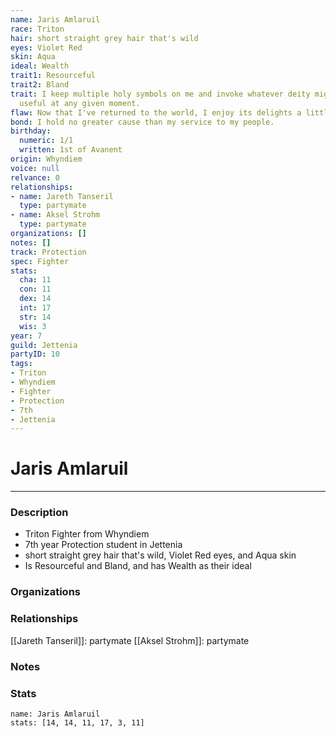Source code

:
 ```yaml
---
name: Jaris Amlaruil
race: Triton
hair: short straight grey hair that's wild
eyes: Violet Red
skin: Aqua
ideal: Wealth
trait1: Resourceful
trait2: Bland
trait: I keep multiple holy symbols on me and invoke whatever deity might come in
  useful at any given moment.
flaw: Now that I've returned to the world, I enjoy its delights a little too much.
bond: I hold no greater cause than my service to my people.
birthday:
  numeric: 1/1
  written: 1st of Avanent
origin: Whyndiem
voice: null
relvance: 0
relationships:
- name: Jareth Tanseril
  type: partymate
- name: Aksel Strohm
  type: partymate
organizations: []
notes: []
track: Protection
spec: Fighter
stats:
  cha: 11
  con: 11
  dex: 14
  int: 17
  str: 14
  wis: 3
year: 7
guild: Jettenia
partyID: 10
tags:
- Triton
- Whyndiem
- Fighter
- Protection
- 7th
- Jettenia
---
```

# Jaris Amlaruil
---
### Description
- Triton Fighter from Whyndiem
- 7th year Protection student in Jettenia
- short straight grey hair that's wild, Violet Red eyes, and Aqua skin
- Is Resourceful and Bland, and has Wealth as their ideal

### Organizations

### Relationships
[[Jareth Tanseril]]: partymate
[[Aksel Strohm]]: partymate

### Notes

### Stats
```statblock
name: Jaris Amlaruil
stats: [14, 14, 11, 17, 3, 11]
```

• • • •

▶ **EXERCISE**
Output the records above as they stand, from the first line to the line with "### Organizations", inclusive, and exclude the pictures.

▶ **TASK SOLUTION**
Source code

:
 ```yaml
---
name: Jaris Amlaruil
race: Triton
hair: short straight grey hair that's wild
eyes: Violet Red
skin: Aqua
ideal: Wealth
trait1: Resourceful
trait2: Bland
trait: I keep multiple holy symbols on me and invoke whatever deity might come in
  useful at any given moment.
flaw: Now that I've returned to the world, I enjoy its delights a little too much.
bond: I hold no greater cause than my service to my people.
birthday:
  numeric: 1/1
  written: 1st of Avanent
origin: Whyndiem
voice: null
relvance: 0
relationships:
- name: Jareth Tanseril
  type: partymate
- name: Aksel Strohm
  type: partymate
organizations: []
notes: []
track: Protection
spec: Fighter
stats:
  cha: 11
  con: 11
  dex: 14
  int: 17
  str: 14
  wis: 3
year: 7
guild: Jettenia
partyID: 10
tags:
- Triton
- Whyndiem
- Fighter
- Protection
- 7th
- Jettenia
---
```

# Jaris Amlaruil
---
### Description
- Triton Fighter from Whyndiem
- 7th year Protection student in Jettenia
- short straight grey hair that's wild, Violet Red eyes, and Aqua skin
- Is Resourceful and Bland, and has Wealth as their ideal

### Organizations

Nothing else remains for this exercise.